What is being asked: Copy exactly, and only, the lines between the start of the entries below and the line containing "Deborah Hanus, How", both inclusive. Omit pictures.

Data excerpts:
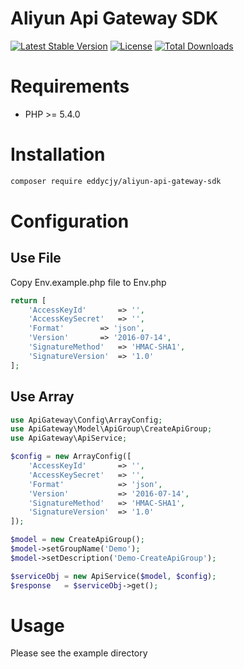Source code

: # Aliyun Api Gateway SDK

[![Latest Stable Version](https://poser.pugx.org/EDDYCJY/aliyun-api-gateway-sdk/v/stable)](https://packagist.org/packages/eddycjy/aliyun-api-gateway-sdk)
[![License](https://poser.pugx.org/EDDYCJY/aliyun-api-gateway-sdk/license)](https://packagist.org/packages/eddycjy/aliyun-api-gateway-sdk)
[![Total Downloads](https://poser.pugx.org/EDDYCJY/aliyun-api-gateway-sdk/downloads)](https://packagist.org/packages/eddycjy/aliyun-api-gateway-sdk)

# Requirements

- PHP >= 5.4.0

# Installation

``` sh
composer require eddycjy/aliyun-api-gateway-sdk
```

# Configuration

## Use File

Copy Env.example.php file to Env.php

``` php
return [
	'AccessKeyId' 		=> '',
	'AccessKeySecret'	=> '',
	'Format'		=> 'json',
	'Version'		=> '2016-07-14',
	'SignatureMethod'	=> 'HMAC-SHA1',
	'SignatureVersion'	=> '1.0'
];
```

## Use Array
``` php
use ApiGateway\Config\ArrayConfig;
use ApiGateway\Model\ApiGroup\CreateApiGroup;
use ApiGateway\ApiService;

$config = new ArrayConfig([
	'AccessKeyId' 		=> '',
	'AccessKeySecret'	=> '',
	'Format'			=> 'json',
	'Version'			=> '2016-07-14',
	'SignatureMethod'	=> 'HMAC-SHA1',
	'SignatureVersion'	=> '1.0'
]);

$model = new CreateApiGroup();
$model->setGroupName('Demo');
$model->setDescription('Demo-CreateApiGroup');

$serviceObj = new ApiService($model, $config);
$response   = $serviceObj->get();

```

# Usage

Please see the example directory
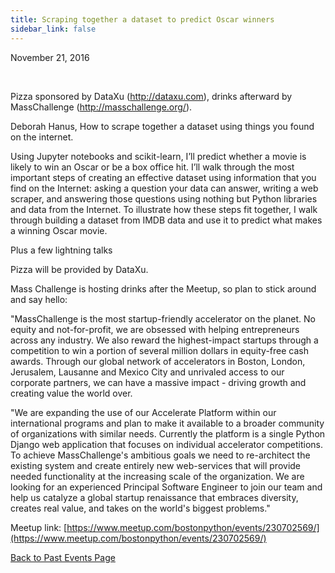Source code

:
 ```yaml
---
title: Scraping together a dataset to predict Oscar winners
sidebar_link: false
---
```


November 21, 2016


   

Pizza sponsored by DataXu (http://dataxu.com), drinks afterward by MassChallenge (http://masschallenge.org/).

Deborah Hanus, How to scrape together a dataset using things you found on the internet.

Using Jupyter notebooks and scikit-learn, I’ll predict whether a movie is likely to win an Oscar or be a box office hit. I’ll walk through the most important steps of creating an effective dataset using information that you find on the Internet: asking a question your data can answer, writing a web scraper, and answering those questions using nothing but Python libraries and data from the Internet. To illustrate how these steps fit together, I walk through building a dataset from IMDB data and use it to predict what makes a winning Oscar movie.

Plus a few lightning talks

Pizza will be provided by DataXu.

Mass Challenge is hosting drinks after the Meetup, so plan to stick around and say hello:

"MassChallenge is the most startup-friendly accelerator on the planet. No equity and not-for-profit, we are obsessed with helping entrepreneurs across any industry. We also reward the highest-impact startups through a competition to win a portion of several million dollars in equity-free cash awards. Through our global network of accelerators in Boston, London, Jerusalem, Lausanne and Mexico City and unrivaled access to our corporate partners, we can have a massive impact - driving growth and creating value the world over.

"We are expanding the use of our Accelerate Platform within our international programs and plan to make it available to a broader community of organizations with similar needs. Currently the platform is a single Python Django web application that focuses on individual accelerator competitions. To achieve MassChallenge's ambitious goals we need to re-architect the existing system and create entirely new web-services that will provide needed functionality at the increasing scale of the organization. We are looking for an experienced Principal Software Engineer to join our team and help us catalyze a global startup renaissance that embraces diversity, creates real value, and takes on the world's biggest problems."


Meetup link: [https://www.meetup.com/bostonpython/events/230702569/](https://www.meetup.com/bostonpython/events/230702569/)

[Back to Past Events Page](index.md)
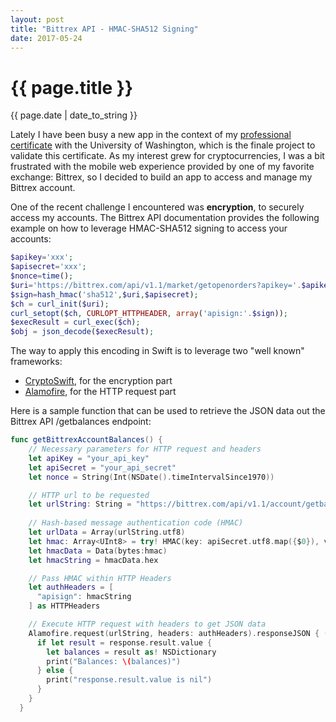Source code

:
```yaml
---
layout: post
title: "Bittrex API - HMAC-SHA512 Signing"
date: 2017-05-24
---
```

<h1>{{ page.title }}</h1>
<p class="meta">{{ page.date | date_to_string }}</p>

Lately I have been busy a new app in the context of my [professional certificate][3] with the University of Washington, which is the finale project to validate this certificate.
As my interest grew for cryptocurrencies, I was a bit frustrated with the mobile web experience provided by one of my favorite exchange: Bittrex, so I decided to build an app to access and manage my Bittrex account.

One of the recent challenge I encountered was **encryption**, to securely access my accounts.
The Bittrex API documentation provides the following example on how to leverage HMAC-SHA512 signing to access your accounts:
```php
$apikey='xxx';
$apisecret='xxx';
$nonce=time();
$uri='https://bittrex.com/api/v1.1/market/getopenorders?apikey='.$apikey.'&nonce='.$nonce;
$sign=hash_hmac('sha512',$uri,$apisecret);
$ch = curl_init($uri);
curl_setopt($ch, CURLOPT_HTTPHEADER, array('apisign:'.$sign));
$execResult = curl_exec($ch);
$obj = json_decode($execResult);
```

The way to apply this encoding in Swift is to leverage two "well known" frameworks:
- [CryptoSwift][1], for the encryption part
- [Alamofire][2], for the HTTP request part

Here is a sample function that can be used to retrieve the JSON data out the Bittrex API /getbalances endpoint:
```swift
func getBittrexAccountBalances() {
    // Necessary parameters for HTTP request and headers
    let apiKey = "your_api_key"
    let apiSecret = "your_api_secret"
    let nonce = String(Int(NSDate().timeIntervalSince1970))

    // HTTP url to be requested
    let urlString: String = "https://bittrex.com/api/v1.1/account/getbalances" + "?apikey=\(apiKey)&nonce=\(nonce)"
    
    // Hash-based message authentication code (HMAC)
    let urlData = Array(urlString.utf8)
    let hmac: Array<UInt8> = try! HMAC(key: apiSecret.utf8.map({$0}), variant: .sha512).authenticate(urlData)
    let hmacData = Data(bytes:hmac)
    let hmacString = hmacData.hex

    // Pass HMAC within HTTP Headers
    let authHeaders = [
      "apisign": hmacString
    ] as HTTPHeaders

    // Execute HTTP request with headers to get JSON data
    Alamofire.request(urlString, headers: authHeaders).responseJSON { (response) in
      if let result = response.result.value {
        let balances = result as! NSDictionary
        print("Balances: \(balances)")
      } else {
        print("response.result.value is nil")
      }
    }
  }
```

[1]: https://cocoapods.org/pods/CryptoSwift
[2]: https://cocoapods.org/pods/Alamofire
[3]: https://www.pce.uw.edu/certificates/ios-application-development
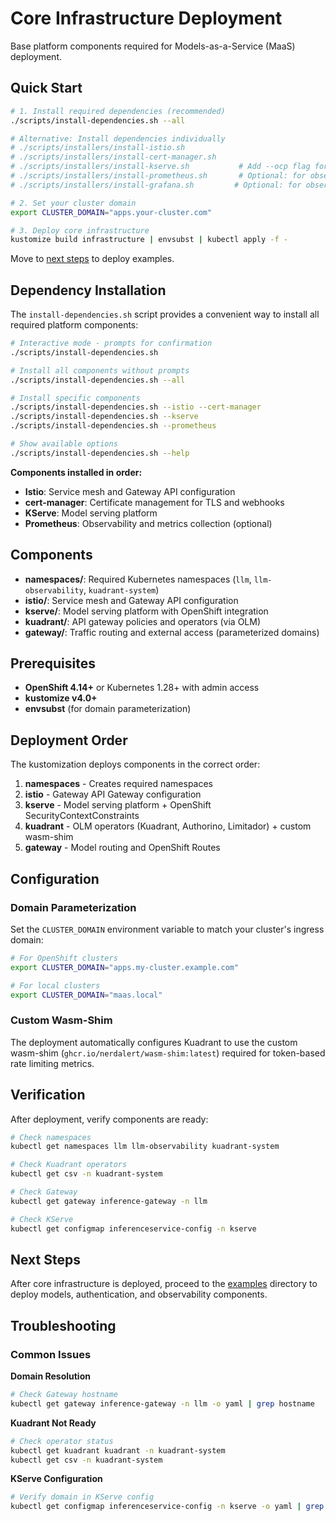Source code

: # Core Infrastructure Deployment

Base platform components required for Models-as-a-Service (MaaS) deployment.

## Quick Start

```bash
# 1. Install required dependencies (recommended)
./scripts/install-dependencies.sh --all

# Alternative: Install dependencies individually
# ./scripts/installers/install-istio.sh
# ./scripts/installers/install-cert-manager.sh
# ./scripts/installers/install-kserve.sh           # Add --ocp flag for OpenShift clusters
# ./scripts/installers/install-prometheus.sh       # Optional: for observability (Add --ocp flag for OpenShift clusters)
# ./scripts/installers/install-grafana.sh         # Optional: for observability requires Grafana operator to be pre-installed

# 2. Set your cluster domain
export CLUSTER_DOMAIN="apps.your-cluster.com"

# 3. Deploy core infrastructure
kustomize build infrastructure | envsubst | kubectl apply -f -
```

Move to [next steps](../examples/) to deploy examples.

## Dependency Installation

The `install-dependencies.sh` script provides a convenient way to install all required platform components:

```bash
# Interactive mode - prompts for confirmation
./scripts/install-dependencies.sh

# Install all components without prompts
./scripts/install-dependencies.sh --all

# Install specific components
./scripts/install-dependencies.sh --istio --cert-manager
./scripts/install-dependencies.sh --kserve
./scripts/install-dependencies.sh --prometheus

# Show available options
./scripts/install-dependencies.sh --help
```

**Components installed in order:**
- **Istio**: Service mesh and Gateway API configuration
- **cert-manager**: Certificate management for TLS and webhooks  
- **KServe**: Model serving platform
- **Prometheus**: Observability and metrics collection (optional)

## Components

- **namespaces/**: Required Kubernetes namespaces (`llm`, `llm-observability`, `kuadrant-system`)
- **istio/**: Service mesh and Gateway API configuration  
- **kserve/**: Model serving platform with OpenShift integration
- **kuadrant/**: API gateway policies and operators (via OLM)
- **gateway/**: Traffic routing and external access (parameterized domains)

## Prerequisites

- **OpenShift 4.14+** or Kubernetes 1.28+ with admin access
- **kustomize v4.0+** 
- **envsubst** (for domain parameterization)

## Deployment Order

The kustomization deploys components in the correct order:

1. **namespaces** - Creates required namespaces
2. **istio** - Gateway API Gateway configuration
3. **kserve** - Model serving platform + OpenShift SecurityContextConstraints
4. **kuadrant** - OLM operators (Kuadrant, Authorino, Limitador) + custom wasm-shim
5. **gateway** - Model routing and OpenShift Routes

## Configuration

### Domain Parameterization

Set the `CLUSTER_DOMAIN` environment variable to match your cluster's ingress domain:

```bash
# For OpenShift clusters
export CLUSTER_DOMAIN="apps.my-cluster.example.com"

# For local clusters  
export CLUSTER_DOMAIN="maas.local"
```

### Custom Wasm-Shim

The deployment automatically configures Kuadrant to use the custom wasm-shim (`ghcr.io/nerdalert/wasm-shim:latest`) required for token-based rate limiting metrics.

## Verification

After deployment, verify components are ready:

```bash
# Check namespaces
kubectl get namespaces llm llm-observability kuadrant-system

# Check Kuadrant operators
kubectl get csv -n kuadrant-system

# Check Gateway
kubectl get gateway inference-gateway -n llm

# Check KServe
kubectl get configmap inferenceservice-config -n kserve
```

## Next Steps

After core infrastructure is deployed, proceed to the [examples](../examples/) directory to deploy models, authentication, and observability components.

## Troubleshooting

### Common Issues

**Domain Resolution**
```bash
# Check Gateway hostname
kubectl get gateway inference-gateway -n llm -o yaml | grep hostname
```

**Kuadrant Not Ready**
```bash
# Check operator status
kubectl get kuadrant kuadrant -n kuadrant-system
kubectl get csv -n kuadrant-system
```

**KServe Configuration**
```bash
# Verify domain in KServe config
kubectl get configmap inferenceservice-config -n kserve -o yaml | grep ingressDomain
```
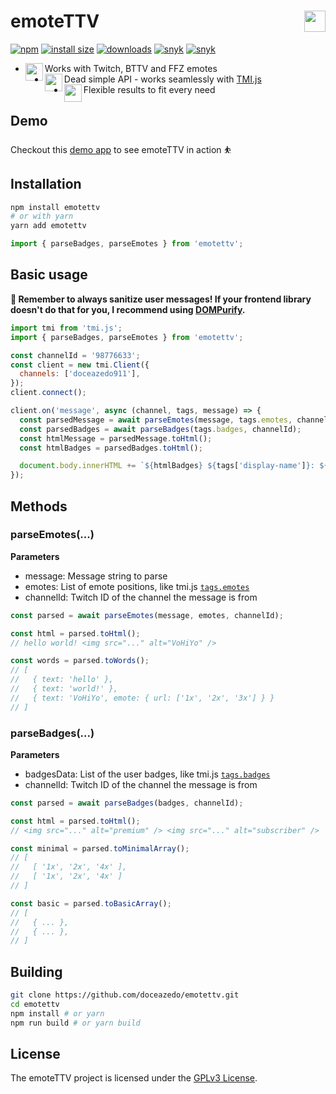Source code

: <h1>emoteTTV <img src="https://i.imgur.com/7zlS0zX.gif" height="34" align="right"></h1>

[![npm](https://badgen.net/npm/v/emotettv)](https://www.npmjs.com/package/emotettv)
[![install size](https://badgen.net/packagephobia/install/emotettv)](https://packagephobia.com/result?p=emotettv)
[![downloads](https://badgen.net/npm/dt/emotettv)](https://www.npmjs.com/package/emotettv)
[![snyk](https://snyk.io/test/npm/emotettv/badge.svg)](https://snyk.io/test/npm/emotettv)
[![snyk](https://badgen.net/github/license/doceazedo/emotettv)](/LICENSE)

- <img src="https://cdn.betterttv.net/emote/5fa8f232eca18f6455c2b2e1/1x" height="28" align="left"> Works with Twitch, BTTV and FFZ emotes
- <img src="https://static-cdn.jtvnw.net/emoticons/v2/81274/default/dark/1.0" height="28" align="left"> Dead simple API - works seamlessly with <a href="https://github.com/tmijs/tmi.js">TMI.js</a>
- <img src="https://static-cdn.jtvnw.net/emoticons/v2/304486301/default/dark/1.0" height="28" align="left"> Flexible results to fit every need

## Demo

Checkout this [demo app](https://codesandbox.io/s/6efhse?file=/src/index.js) to see emoteTTV in action ⛹️

## Installation

```bash
npm install emotettv
# or with yarn
yarn add emotettv
```

```js
import { parseBadges, parseEmotes } from 'emotettv';
```

## Basic usage

**🚨 Remember to always sanitize user messages! If your frontend library doesn't do that for you, I recommend using [DOMPurify](https://github.com/cure53/DOMPurify).**

```js
import tmi from 'tmi.js';
import { parseBadges, parseEmotes } from 'emotettv';

const channelId = '98776633';
const client = new tmi.Client({
  channels: ['doceazedo911'],
});
client.connect();

client.on('message', async (channel, tags, message) => {
  const parsedMessage = await parseEmotes(message, tags.emotes, channelId);
  const parsedBadges = await parseBadges(tags.badges, channelId);
  const htmlMessage = parsedMessage.toHtml();
  const htmlBadges = parsedBadges.toHtml();

  document.body.innerHTML += `${htmlBadges} ${tags['display-name']}: ${htmlMessage}`;
});
```

## Methods

### parseEmotes(...)

**Parameters**

- message: Message string to parse
- emotes: List of emote positions, like tmi.js [`tags.emotes`](/src/badges/badges.types.ts#L1)
- channelId: Twitch ID of the channel the message is from

```js
const parsed = await parseEmotes(message, emotes, channelId);

const html = parsed.toHtml();
// hello world! <img src="..." alt="VoHiYo" />

const words = parsed.toWords();
// [
//   { text: 'hello' },
//   { text: 'world!' },
//   { text: 'VoHiYo', emote: { url: ['1x', '2x', '3x'] } }
// ]
```

### parseBadges(...)

**Parameters**

- badgesData: List of the user badges, like tmi.js [`tags.badges`](/src/badges/badges.types.ts#L28)
- channelId: Twitch ID of the channel the message is from

```js
const parsed = await parseBadges(badges, channelId);

const html = parsed.toHtml();
// <img src="..." alt="premium" /> <img src="..." alt="subscriber" />

const minimal = parsed.toMinimalArray();
// [
//   [ '1x', '2x', '4x' ],
//   [ '1x', '2x', '4x' ]
// ]

const basic = parsed.toBasicArray();
// [
//   { ... },
//   { ... },
// ]
```

## Building

```bash
git clone https://github.com/doceazedo/emotettv.git
cd emotettv
npm install # or yarn
npm run build # or yarn build
```

## License

The emoteTTV project is licensed under the [GPLv3 License](./LICENSE).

Answer area:
Source code

: # Aliyun Api Gateway SDK

[![Latest Stable Version](https://poser.pugx.org/EDDYCJY/aliyun-api-gateway-sdk/v/stable)](https://packagist.org/packages/eddycjy/aliyun-api-gateway-sdk)
[![License](https://poser.pugx.org/EDDYCJY/aliyun-api-gateway-sdk/license)](https://packagist.org/packages/eddycjy/aliyun-api-gateway-sdk)
[![Total Downloads](https://poser.pugx.org/EDDYCJY/aliyun-api-gateway-sdk/downloads)](https://packagist.org/packages/eddycjy/aliyun-api-gateway-sdk)

# Requirements

- PHP >= 5.4.0

# Installation

``` sh
composer require eddycjy/aliyun-api-gateway-sdk
```

# Configuration

## Use File

Copy Env.example.php file to Env.php

``` php
return [
	'AccessKeyId' 		=> '',
	'AccessKeySecret'	=> '',
	'Format'		=> 'json',
	'Version'		=> '2016-07-14',
	'SignatureMethod'	=> 'HMAC-SHA1',
	'SignatureVersion'	=> '1.0'
];
```

## Use Array
``` php
use ApiGateway\Config\ArrayConfig;
use ApiGateway\Model\ApiGroup\CreateApiGroup;
use ApiGateway\ApiService;

$config = new ArrayConfig([
	'AccessKeyId' 		=> '',
	'AccessKeySecret'	=> '',
	'Format'			=> 'json',
	'Version'			=> '2016-07-14',
	'SignatureMethod'	=> 'HMAC-SHA1',
	'SignatureVersion'	=> '1.0'
]);

$model = new CreateApiGroup();
$model->setGroupName('Demo');
$model->setDescription('Demo-CreateApiGroup');

$serviceObj = new ApiService($model, $config);
$response   = $serviceObj->get();

```

# Usage

Please see the example directory
Source code

:
 ```yaml
---
title: Scraping together a dataset to predict Oscar winners
sidebar_link: false
---
```


November 21, 2016


   

Pizza sponsored by DataXu (http://dataxu.com), drinks afterward by MassChallenge (http://masschallenge.org/).

Deborah Hanus, How to scrape together a dataset using things you found on the internet.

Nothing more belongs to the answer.